A good friend recently told me, “Helen, you need to set sleep goals… and chase them down.”
Look, we all have those times in our lives, in our year, where the going gets tough, the stress piles on and it’s everything you can do to put one foot in front of the other.
Me last week.
I tried my very first jury trial last week. Both the week leading up to the trial and the week of the trial were pretty crazy. Hence, why you haven’t heard from me in a while.
We’re talking non-stop. Straight adrenaline. Pretty much living, breathing, eating, sleeping trial prep. You don’t have to be a lawyer to understand – we all experience days and weeks like this for various work and un-work-related reasons. You get it.
These are the times when the three most important things: sleep, nutrition and exercise, go by the wayside. But these are the times when sleep, nutrition and exercise, are truly the most important things.
During stressful times, don’t let the three most important things go. Make them a priority.
The past several weeks, I was determined, for the sake of the trial, the sake of this blog, to keep sleep, nutrition, and exercise alive and well.
I did it.
Okay, it was hard.
Wish I could write a long post about sleep, nutrition and exercise, with a header and a to-do list for each one. But it would be just a blog post. Not reality.
When under stress (and even when not) most of us just do the best we can with what we are handed each day.
And you know what?! THAT IS OKAY!
Do the best you can! But don’t cut your health short.
During stressful times, if you can squeeze in seven hours of sleep, you’re on the right track.
If you can get seven hours of sleep and log a 30-minute workout. Even better.
If you can get seven hours of sleep, log a 30-minute workout and pack your lunch with something you made in your kitchen. You’re crushing it.
If you can get sleep, exercise and cook enough dinner on Sunday night to last you through the week, so you don’t have to deal with it when you come home starving two hours later than planned… you’re a rock star.
If you feel like you can’t do any of these things, think again. You can. Sleep, nutrition, exercise. Do the best you can, but make it a priority.
I did the sleep and the workout every day of the trial. That was crucial. On the last day, the morning of my closing argument, I woke up exhausted. I knew I’d benefit from 30 more minutes of sleep. But I also knew if I didn’t get out there and sweat for at least 30 minutes, I’d be a nervous wreck in the courtroom come 9 a.m.
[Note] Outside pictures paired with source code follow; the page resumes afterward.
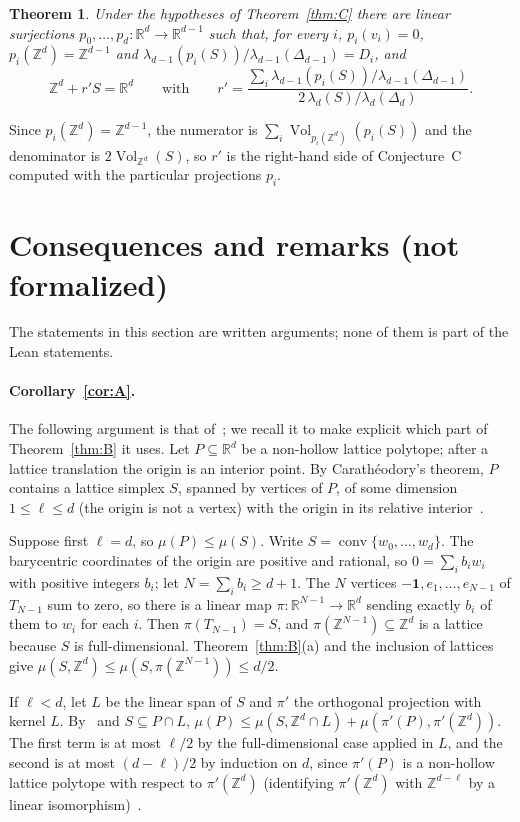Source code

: \documentclass[11pt]{article}
\newtheorem{thmprime}{Theorem}
\theoremstyle{definition}
\theoremstyle{remark}
\newcommand{\R}{\mathbb R}
\newcommand{\Z}{\mathbb Z}
\newcommand{\one}{\mathbf 1}
\newcommand{\conv}{\operatorname{conv}}
\newcommand{\Vol}{\operatorname{Vol}}
\begin{document}
\begin{thmprime}\label{thm:Cm}
Under the hypotheses of Theorem~\ref{thm:C} there are linear surjections
$p_0,\dots,p_d\colon\R^d\to\R^{d-1}$ such that, for every $i$, $p_i(v_i)=0$,
$p_i(\Z^d)=\Z^{d-1}$ and $\lambda_{d-1}(p_i(S))/\lambda_{d-1}(\Delta_{d-1})=D_i$,
and
\[
\Z^d+r'S=\R^d\qquad\text{with}\qquad
r'=\frac{\sum_i\lambda_{d-1}(p_i(S))/\lambda_{d-1}(\Delta_{d-1})}{2\,\lambda_d(S)/\lambda_d(\Delta_d)} .
\]
\end{thmprime}

\noindent Since $p_i(\Z^d)=\Z^{d-1}$, the numerator is
$\sum_i\Vol_{p_i(\Z^d)}(p_i(S))$ and the denominator is $2\Vol_{\Z^d}(S)$, so
$r'$ is the right-hand side of Conjecture~C computed with the particular
projections $p_i$.

\section{Consequences and remarks (not formalized)}\label{sec:cons}

The statements in this section are written arguments; none of them is part of
the Lean statements.

\paragraph{Corollary~\ref{cor:A}.} The following argument is that
of~\cite[Section~3.1]{css}; we recall it to make explicit which part of
Theorem~\ref{thm:B} it uses. Let $P\subseteq\R^d$ be a non-hollow lattice
polytope; after a lattice translation the origin is an interior point. By
Carathéodory's theorem, $P$ contains a lattice simplex $S$, spanned by vertices of $P$, of some
dimension $1\le\ell\le d$ (the origin is not a vertex) with the origin in its
relative interior~\cite[Lemma~3.1]{css}.

Suppose first $\ell=d$, so $\mu(P)\le\mu(S)$. Write $S=\conv\{w_0,\dots,w_d\}$.
The barycentric coordinates of the origin are positive and rational, so
$0=\sum_ib_iw_i$ with positive integers $b_i$; let $N=\sum_ib_i\ge d+1$. The
$N$ vertices $-\one,e_1,\dots,e_{N-1}$ of $T_{N-1}$ sum to zero, so there is a
linear map $\pi\colon\R^{N-1}\to\R^d$ sending exactly $b_i$ of them to $w_i$
for each $i$. Then $\pi(T_{N-1})=S$, and $\pi(\Z^{N-1})\subseteq\Z^d$ is a
lattice because $S$ is full-dimensional. Theorem~\ref{thm:B}(a) and the
inclusion of lattices give
$\mu(S,\Z^d)\le\mu(S,\pi(\Z^{N-1}))\le d/2$.

If $\ell<d$, let $L$ be the linear span of $S$ and $\pi'$ the orthogonal
projection with kernel $L$. By~\cite[Lemma~2.1]{css} and $S\subseteq P\cap L$,
$\mu(P)\le\mu(S,\Z^d\cap L)+\mu(\pi'(P),\pi'(\Z^d))$. The first term is at
most $\ell/2$ by the full-dimensional case applied in $L$, and the second is
at most $(d-\ell)/2$ by induction on $d$, since $\pi'(P)$ is a non-hollow
lattice polytope with respect to $\pi'(\Z^d)$ (identifying $\pi'(\Z^d)$ with
$\Z^{d-\ell}$ by a linear isomorphism)~\cite[Corollary~3.2]{css}.
\end{document}

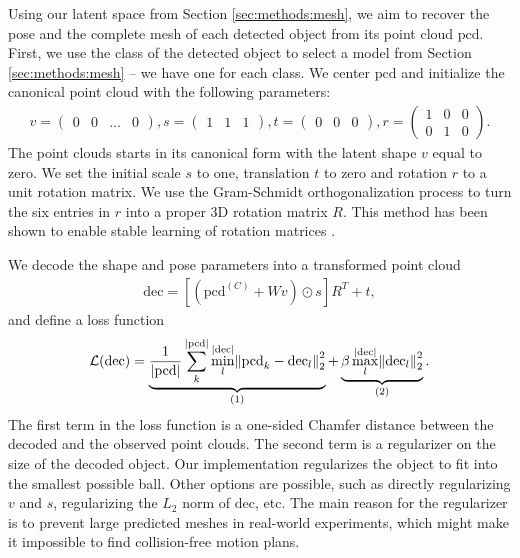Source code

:\documentclass{article}
\newcommand{\pcx}[1]{\mathrm{pcd}^{(#1)}}
\newcommand{\pcc}{\pcx{C}}
\begin{document}
Using our latent space from Section \ref{sec:methods:mesh}, we aim to recover the pose and the complete mesh of each detected object from its point cloud $\mathrm{pcd}$. First, we use the class of the detected object to select a model from Section \ref{sec:methods:mesh} -- we have one for each class. We center $\mathrm{pcd}$ and initialize the canonical point cloud with the following parameters:
\begin{align}
    v = \begin{pmatrix} 0 & 0 & ... & 0 \end{pmatrix}, s = \begin{pmatrix} 1 & 1 & 1 \end{pmatrix}, t = \begin{pmatrix} 0 & 0 & 0 \end{pmatrix}, r = \begin{pmatrix} 1 & 0 & 0 \\ 0 & 1 & 0 \end{pmatrix}.
\end{align}
The point clouds starts in its canonical form with the latent shape $v$ equal to zero. We set the initial scale $s$ to one, translation $t$ to zero and rotation $r$ to a unit rotation matrix. We use the Gram-Schmidt orthogonalization process to turn the six entries in $r$ into a proper 3D rotation matrix $R$. This method has been shown to enable stable learning of rotation matrices \cite{falorsi18explorations, park22learning}.

We decode the shape and pose parameters into a transformed point cloud
\begin{align}
    \mathrm{dec} = [(\pcc + W v) \odot s] R^T + t,
\end{align}
and define a loss function
\begin{align}
    \mathcal{L}(\mathrm{dec}) = \underbrace{\frac{1}{|\mathrm{pcd}|} \sum_k^{|\mathrm{pcd}|} \min_l^{|\mathrm{dec}|} \norm{\mathrm{pcd}_k - \mathrm{dec}_l}_2^2}_{\text{(1)}} + \underbrace{\beta \max_l^{|\mathrm{dec}|} \norm{\mathrm{dec}_l}_2^2}_{\text{(2)}}.
\end{align}
The first term in the loss function is a one-sided Chamfer distance between the decoded and the observed point clouds. The second term is a regularizer on the size of the decoded object. Our implementation regularizes the object to fit into the smallest possible ball. Other options are possible, such as directly regularizing $v$ and $s$, regularizing the $L_2$ norm of $\mathrm{dec}$, etc. The main reason for the regularizer is to prevent large predicted meshes in real-world experiments, which might make it impossible to find collision-free motion plans.
\end{document}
So, I threw off the covers, laced up my shoes and ran.
I did not pack a lunch with something I made in my kitchen. We ate sandwiches from Great Harvest pretty much every day. But hey, it wasn’t Hardee’s. I did make myself cook enough dinner Monday night to have leftovers Tuesday night – a crucial move.
Bottom line, there is no rhyme or reason to getting through stressful times. Main thing is to listen to and take care of your body.
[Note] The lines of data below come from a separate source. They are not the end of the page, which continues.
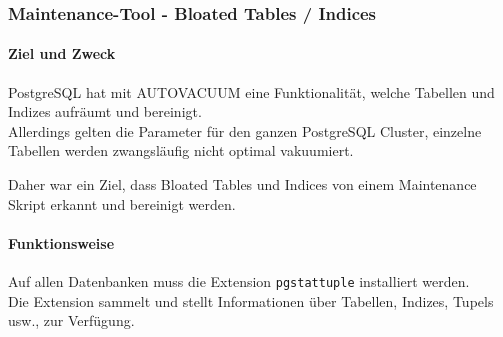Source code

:
\begin{flushleft}
    \subsubsection{Maintenance-Tool - Bloated Tables / Indices}
    \paragraph{Ziel und Zweck}
    \Gls{PostgreSQL} hat mit \Gls{AUTOVACUUM} eine Funktionalität, welche Tabellen und Indizes aufräumt und bereinigt.\\
    Allerdings gelten die Parameter für den ganzen \Gls{PostgreSQL Cluster}, einzelne Tabellen werden zwangsläufig nicht optimal vakuumiert.\\
\end{flushleft}
\begin{flushleft}
    Daher war ein Ziel, dass Bloated Tables und Indices von einem Maintenance Skript erkannt und bereinigt werden.
\end{flushleft}
\begin{flushleft}
    \paragraph{Funktionsweise}
    Auf allen Datenbanken muss die Extension \texttt{pgstattuple} installiert werden.\\
    Die Extension sammelt und stellt Informationen über Tabellen, Indizes, Tupels usw., zur Verfügung.
\end{flushleft}
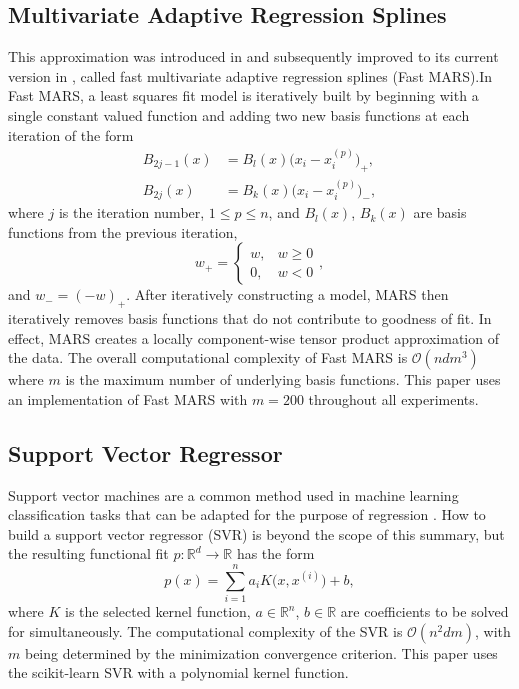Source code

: \documentclass[smallextended,final]{svjour3}       %
\begin{document}
\subsection{Multivariate Adaptive Regression Splines}
\label{sec:mars}
This approximation was introduced in \cite{friedman1991multivariate} and subsequently improved to its current version in \cite{stanford1993fast}, called fast multivariate adaptive regression splines (Fast MARS).In Fast MARS, a least squares fit model is iteratively built by beginning with a single constant valued function and adding two new basis functions at each iteration of the form
\begin{align*}
  B_{2j-1}(x) &= B_l(x) \bigl(x_i-x^{(p)}_i\bigr)_+, \\
  B_{2j}(x) &= B_k(x) \bigl(x_i-x^{(p)}_i\bigr)_- ,
\end{align*}
where $j$ is the iteration number, $1 \le p \le n$, and $B_l(x)$, $B_k(x)$ are basis functions from the previous iteration,
$$w_+ = \begin{cases} w, & w \geq 0 \\ 0, & w < 0 \end{cases},$$
and $w_- = (-w)_+$. After iteratively constructing a model, MARS then iteratively removes basis functions that do not contribute to goodness of fit. In effect, MARS creates a locally component-wise tensor product approximation of the data. The overall computational complexity of Fast MARS is $\mathcal{O}(n d m^3)$ where $m$ is the maximum number of underlying basis functions. This paper uses an implementation of Fast MARS \cite{rudy2017pyearth} with $m = 200$ throughout all experiments.

\subsection{Support Vector Regressor}
\label{sec:svr}
Support vector machines are a common method used in machine learning
classification tasks that can be adapted for the purpose of regression
\cite{basak2007support}. How to build a support vector regressor (SVR) is
beyond the scope of this summary, but the resulting functional fit $p :
\mathbb{R}^d \rightarrow \mathbb{R}$ has the form
 $$ p(x)  = \sum_{i=1}^{n}a_i K\bigl(x,x^{(i)}\bigr) + b ,$$
where $K$ is the selected kernel function, $a \in \mathbb{R}^n$, $b \in
\mathbb{R}$ are coefficients to be solved for simultaneously. The
computational complexity of the SVR is $\mathcal{O}(n^2dm)$, with $m$ being
determined by the minimization convergence criterion. This paper uses the
scikit-learn SVR \cite{scikit-learn} with a polynomial kernel function.
\end{document}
And, if you must have a few takeaways:
- Make sleep a priority. Or as my friend says, set sleep goals and chase them down.
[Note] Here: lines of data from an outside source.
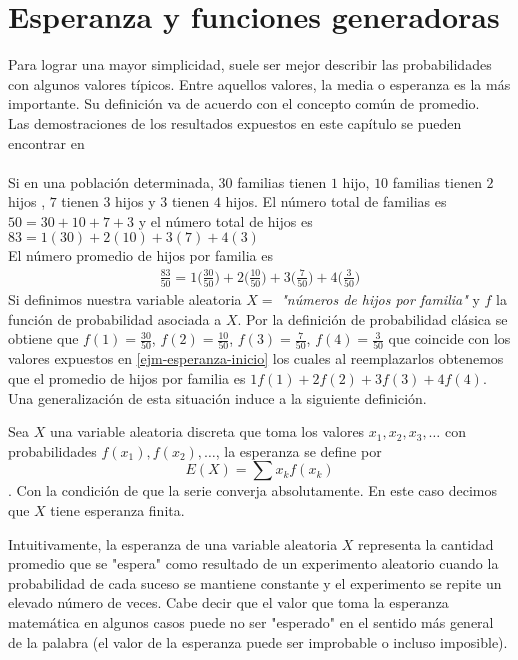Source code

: \section{Esperanza y funciones generadoras}
Para lograr una mayor simplicidad, suele ser mejor describir las probabilidades con algunos valores típicos. Entre aquellos valores, la media o esperanza es la más importante. Su definición va de acuerdo con el concepto común de promedio. \\Las demostraciones de los resultados expuestos en este capítulo se pueden encontrar en
\\\\
Si en una población determinada, $30$ familias tienen $1$ hijo, $10$ familias tienen $2$ hijos , $7$ tienen $3$ hijos y $3$ tienen $4$ hijos. El número total de familias es $50=30+10+7+3$ y el número total de hijos es $83=1(30)+2(10)+3(7)+4(3)$\\
El número promedio de hijos por familia es 
\begin{eqnarray}
    \label{ejm-esperanza-inicio}
    \frac{83}{50}= 1\big(\frac{30}{50}\big)+2\big(\frac{10}{50}\big)+3\big(\frac{7}{50}\big)+4\big(\frac{3}{50}\big)
\end{eqnarray}
Si definimos nuestra variable aleatoria $X=$ \textit{"números de hijos por familia"} y $f$ la función de probabilidad asociada a $X$. Por la definición de probabilidad clásica se obtiene que $f(1)=\frac{30}{50}$, $f(2)=\frac{10}{50}$, $f(3)=\frac{7}{50}$, $f(4)=\frac{3}{50}$ que coincide con los valores expuestos en \ref{ejm-esperanza-inicio} los cuales al reemplazarlos obtenemos que el promedio de hijos por familia es $1f(1)+2f(2)+3f(3)+4f(4)$.\\Una generalización de esta situación induce a la siguiente definición.
\begin{Def}
    Sea $X$ una variable aleatoria discreta que toma los valores $x_1,x_2,x_3,\ldots$ con probabilidades $f(x_1), f(x_2),\ldots$, la esperanza se define por $$E(X)=\sum x_k f(x_k)$$. Con la condición de que la serie converja absolutamente. En este caso decimos que $X$ tiene esperanza finita.
\end{Def}
Intuitivamente, la esperanza de una variable aleatoria $X$ representa la cantidad promedio que se "espera" como resultado de un experimento aleatorio cuando la probabilidad de cada suceso se mantiene constante y el experimento se repite un elevado número de veces. Cabe decir que el valor que toma la esperanza matemática en algunos casos puede no ser "esperado" en el sentido más general de la palabra (el valor de la esperanza puede ser improbable o incluso imposible). 

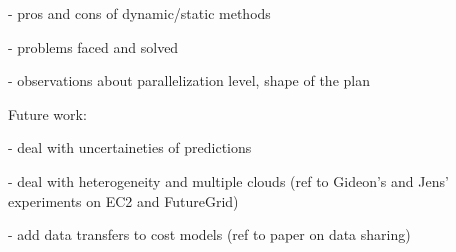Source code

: \documentclass{sig-alternate}
\begin{document}
 - pros and cons of dynamic/static methods
 
 - problems faced and solved
 
 - observations about parallelization level, shape of the plan
 

Future work:

 - deal with uncertaineties of predictions
 
 - deal with heterogeneity and multiple clouds (ref to Gideon's and Jens'
 experiments on EC2 and FutureGrid)
 
 - add data transfers to cost models (ref to paper on data sharing)







\end{document}
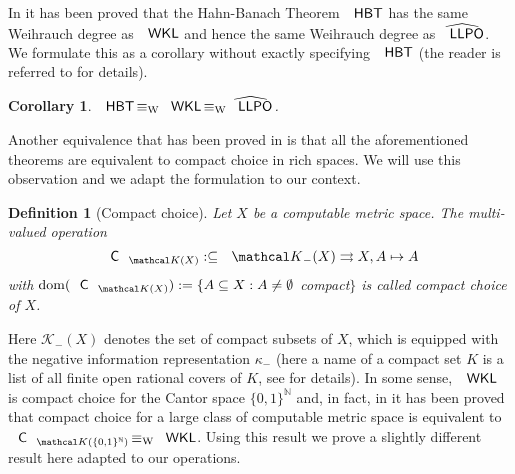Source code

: \documentclass[jsl,10pt]{noasl}
\def\KK{{\mathcal K}}
\def\IN{{\mathbb{N}}}
\def\In{\subseteq}
\def\mto{\rightrightarrows}
\def\dom{{\rm dom}}
\def\LLPO{\text{\rm\sffamily LLPO}}
\def\WKL{\text{\rm\sffamily WKL}}
\def\HBT{\text{\rm\sffamily HBT}}
\def\C{\text{\rm\sffamily C}}
\def\LLPO{\text{\rm\sffamily LLPO}}
\def\equivW{\mathop{\equiv_{\mathrm{W}}}}
\newtheorem{definition}[proposition]{Definition}
\newtheorem{corollary}[proposition]{Corollary}
\begin{document}
In \cite{GM09} it has been proved that the Hahn-Banach Theorem $\HBT$ has
the same Weihrauch degree as $\WKL$ and hence the same Weihrauch degree as $\widehat{\LLPO}$.
We formulate this as a corollary without exactly specifying $\HBT$ (the reader
is referred to \cite{GM09} for details).

\begin{corollary}
\label{cor:hahn-banach}
$\HBT\equivW\WKL\equivW\widehat{\LLPO}$.
\end{corollary}

Another equivalence that has been proved in \cite{GM09} is that all the 
aforementioned theorems are equivalent to compact choice in rich spaces. 
We will use this observation and we adapt the formulation to our context.

\begin{definition}[Compact choice]\rm
Let $X$ be a computable metric space.
The multi-valued operation 
\[\C_{\KK(X)}:\In\KK_-(X)\mto X,A\mapsto A\]
with $\dom(\C_{\KK(X)}):=\{A\In X:A\not=\emptyset$ compact$\}$ is called {\em compact choice} of $X$.
\end{definition}

Here $\KK_-(X)$ denotes the set of compact subsets of $X$, which is equipped
with the negative information representation $\kappa_-$ 
(here a name of a compact set $K$ is a list of all finite open rational covers of $K$, 
see \cite{BP03} for details).
In some sense, $\WKL$ is compact choice for the Cantor space $\{0,1\}^\IN$ and,
in fact, in \cite{GM09} it has been proved that compact choice for a large class
of computable metric space is equivalent to $\C_{\KK(\{0,1\}^\IN)}\equivW\WKL$.
Using this result we prove a slightly different result here adapted to our operations.
\end{document}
- Plan your meals ahead. If you can make enough to last you a few days, you’ll thank yourself when you come through the door late, tired and hangry.
- Sweat. Make time to exercise. Even if just 20 to 30 minutes. You know it helps. Just do it.
And when you get through the thick of it. When the craziness and the stress die down. That’s when you rest. That’s when you sleep that good sleep.
In the meantime, do the best you can. Work hard, hustle through it. But take care of you. And keep the three most important things, the most important things.
See you out there.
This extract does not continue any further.